¿Será posible el silencio?
La luz no es oro
sino moléculas sucias que danzan
como en una locura de aullidos.
Casi no hay muros ni cristales en el edificio desmembrado,
un quejido se repite entre ecos de estertor,
salmodia fúnebre en los labios últimos.
El niño se pregunta otra vez, ¿será posible el silencio?
Descubre bajo los escombros un juguete de madera
que le labró su padre un domingo de abril.
Su padre que ya está muerto,
como su madre y los otros hijos de su madre
sepultados por una bomba de azufre.
Recoge el pequeño objeto, un automóvil tosco de caoba,
sin ruedas, tintado con colores alegres: rojo, azul, amarillo.

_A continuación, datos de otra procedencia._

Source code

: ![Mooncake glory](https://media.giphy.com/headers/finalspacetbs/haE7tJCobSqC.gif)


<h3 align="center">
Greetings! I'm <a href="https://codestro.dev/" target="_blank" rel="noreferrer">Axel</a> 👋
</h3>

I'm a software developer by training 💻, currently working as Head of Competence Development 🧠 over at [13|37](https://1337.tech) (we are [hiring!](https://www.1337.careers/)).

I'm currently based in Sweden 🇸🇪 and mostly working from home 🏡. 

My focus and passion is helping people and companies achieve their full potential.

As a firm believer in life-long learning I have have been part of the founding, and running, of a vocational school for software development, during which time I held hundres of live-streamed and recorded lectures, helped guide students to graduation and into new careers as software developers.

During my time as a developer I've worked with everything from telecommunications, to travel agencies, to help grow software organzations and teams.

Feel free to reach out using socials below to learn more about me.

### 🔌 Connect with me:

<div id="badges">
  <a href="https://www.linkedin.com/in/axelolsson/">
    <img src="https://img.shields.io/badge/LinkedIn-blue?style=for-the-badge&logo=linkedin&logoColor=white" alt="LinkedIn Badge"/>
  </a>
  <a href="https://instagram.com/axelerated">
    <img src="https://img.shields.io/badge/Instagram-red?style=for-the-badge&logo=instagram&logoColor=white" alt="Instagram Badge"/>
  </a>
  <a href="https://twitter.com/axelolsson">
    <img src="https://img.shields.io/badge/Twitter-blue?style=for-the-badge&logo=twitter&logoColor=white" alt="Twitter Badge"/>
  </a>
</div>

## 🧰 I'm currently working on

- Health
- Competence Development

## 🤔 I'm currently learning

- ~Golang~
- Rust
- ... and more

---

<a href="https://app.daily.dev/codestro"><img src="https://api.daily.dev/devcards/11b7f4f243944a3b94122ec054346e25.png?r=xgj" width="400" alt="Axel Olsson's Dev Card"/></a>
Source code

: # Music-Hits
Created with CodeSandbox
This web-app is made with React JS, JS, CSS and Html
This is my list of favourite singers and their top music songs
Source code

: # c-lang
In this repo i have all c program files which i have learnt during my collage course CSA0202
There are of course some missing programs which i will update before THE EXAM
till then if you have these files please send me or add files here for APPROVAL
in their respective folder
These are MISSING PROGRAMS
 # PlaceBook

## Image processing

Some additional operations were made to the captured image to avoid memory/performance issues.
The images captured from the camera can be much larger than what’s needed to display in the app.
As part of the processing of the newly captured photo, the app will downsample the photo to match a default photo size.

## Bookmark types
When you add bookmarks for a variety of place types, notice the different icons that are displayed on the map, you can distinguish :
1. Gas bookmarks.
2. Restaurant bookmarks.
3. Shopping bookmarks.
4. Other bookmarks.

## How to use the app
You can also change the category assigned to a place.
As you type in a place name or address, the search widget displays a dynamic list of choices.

¡Es tan fácil que en un niño arraigue
de nuevo la ilusión!
Porque ahora viaja, sí,
viaja moviendo con sus pequeñas manos el aire,
asido al auto como a un brazo o a una liana que le lleva a otro país,
a otro tiempo, a otro lugar
lejos de la barbarie.
No ha comido en días, no se ha lavado,
sus ropas revientan de suciedad
y están tan rotas como su alma.
Al cerrar los ojos ya no vive allí,
ya nada le podrá hacer daño,
aunque suenen de nuevo las sirenas
y gritos de terror inunden las calles
y silben las balas
y los cañones escupan toda su miseria
en hospitales y escuelas.
Al niño no le importa
porque ha dejado de ser un cuerpo entre el horror,
porque en su imaginación juega en un parque
y hay paz y hay futuro
y, por fin, hay vida para las vidas.